A related anecdote about the Red Rooster proprieters:
Shirley says that J.D. is the only man in town with a city ordinance written specifically against him -- when he was a teenager he used to fly down the mountain and through town on his bicycle and raise the ire of the local "Barney Fife". He had a salvaged Buick steering wheel welded onto the stem of his Sting-Ray and ol' Barney got the town council to pass a regulation against equipping bicycles with automotive steering wheels.
Years later, after J.D.'s old filling station was wrecked by a flood, he hit on the idea to reopen as a hostel, much to the benefit of all users of the C&O towpath.
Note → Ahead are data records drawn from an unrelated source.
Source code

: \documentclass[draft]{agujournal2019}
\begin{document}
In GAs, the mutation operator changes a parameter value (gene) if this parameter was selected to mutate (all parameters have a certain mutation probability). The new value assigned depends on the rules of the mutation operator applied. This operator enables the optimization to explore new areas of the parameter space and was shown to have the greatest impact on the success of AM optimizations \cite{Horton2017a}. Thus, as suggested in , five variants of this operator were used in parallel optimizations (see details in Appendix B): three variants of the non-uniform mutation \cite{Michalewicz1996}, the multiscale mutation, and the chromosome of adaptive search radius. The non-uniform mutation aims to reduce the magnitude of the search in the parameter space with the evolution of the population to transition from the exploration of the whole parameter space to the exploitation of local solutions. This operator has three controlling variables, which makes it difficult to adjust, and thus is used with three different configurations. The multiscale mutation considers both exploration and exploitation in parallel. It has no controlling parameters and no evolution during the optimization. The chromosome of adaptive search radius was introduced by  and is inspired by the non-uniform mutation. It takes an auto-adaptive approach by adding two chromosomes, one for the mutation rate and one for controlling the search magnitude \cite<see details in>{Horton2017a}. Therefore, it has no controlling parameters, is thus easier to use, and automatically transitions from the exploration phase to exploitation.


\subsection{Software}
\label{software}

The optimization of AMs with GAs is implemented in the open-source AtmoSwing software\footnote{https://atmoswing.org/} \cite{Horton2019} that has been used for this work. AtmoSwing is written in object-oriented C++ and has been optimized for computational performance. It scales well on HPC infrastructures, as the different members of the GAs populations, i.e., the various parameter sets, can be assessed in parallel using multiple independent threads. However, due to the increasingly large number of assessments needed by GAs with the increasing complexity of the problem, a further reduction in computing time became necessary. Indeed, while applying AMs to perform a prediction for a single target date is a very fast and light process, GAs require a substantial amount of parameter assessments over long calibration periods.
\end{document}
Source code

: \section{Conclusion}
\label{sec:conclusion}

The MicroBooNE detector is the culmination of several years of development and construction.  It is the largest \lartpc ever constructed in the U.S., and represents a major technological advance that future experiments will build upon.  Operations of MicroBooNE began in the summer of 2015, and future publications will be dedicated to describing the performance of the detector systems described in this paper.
FYI, Our self-imposed bike-camping rules:
  • no complaining.
  • no spitting, outside of competitions.
  • no cell phones.
  • no asking directions.
  • no sudden stops.
  • no mean drunks.
  • no gunfire after sunset.
  • always call the pocket before shooting.
  • no peeing on the campfire.
  • no flossing.
  • no billy joel.
  • no counting your money while you're sitting at the table.
  • no canned sardines.
  • no wooden shoes.
  • no nitrous.
  • no doubling back--we go forward and find a new route.
  • no making eye contact with anyone at the battleburger eatery. Particulary the owner.
  • no rain gear--skin is waterproof.
  • no fighting with the railroad men.
  • no blaming your parents (even if they did lock you in the glovebox at age two)
  • no salvaging firewood from nearby archaeological digs
  • no watering down the whiskey.
  • no stiffing the waitress.
  • when executing dangerous stunts, no fair peeking.
  • no drinking the sterno.
  • no baklava without coffee.
  • all bets are final on handshake, to be paid in full by sunset.
no rules for ladies.
Lord, preserve us and protect us;
we've been drinking whiskey for breakfast.
—Mike Cross


  1. Gilbert, I've been interested in riding this since I met my wife 10 years ago. Her folks live near Williamsport MD. Is the towpath fixie-friendly?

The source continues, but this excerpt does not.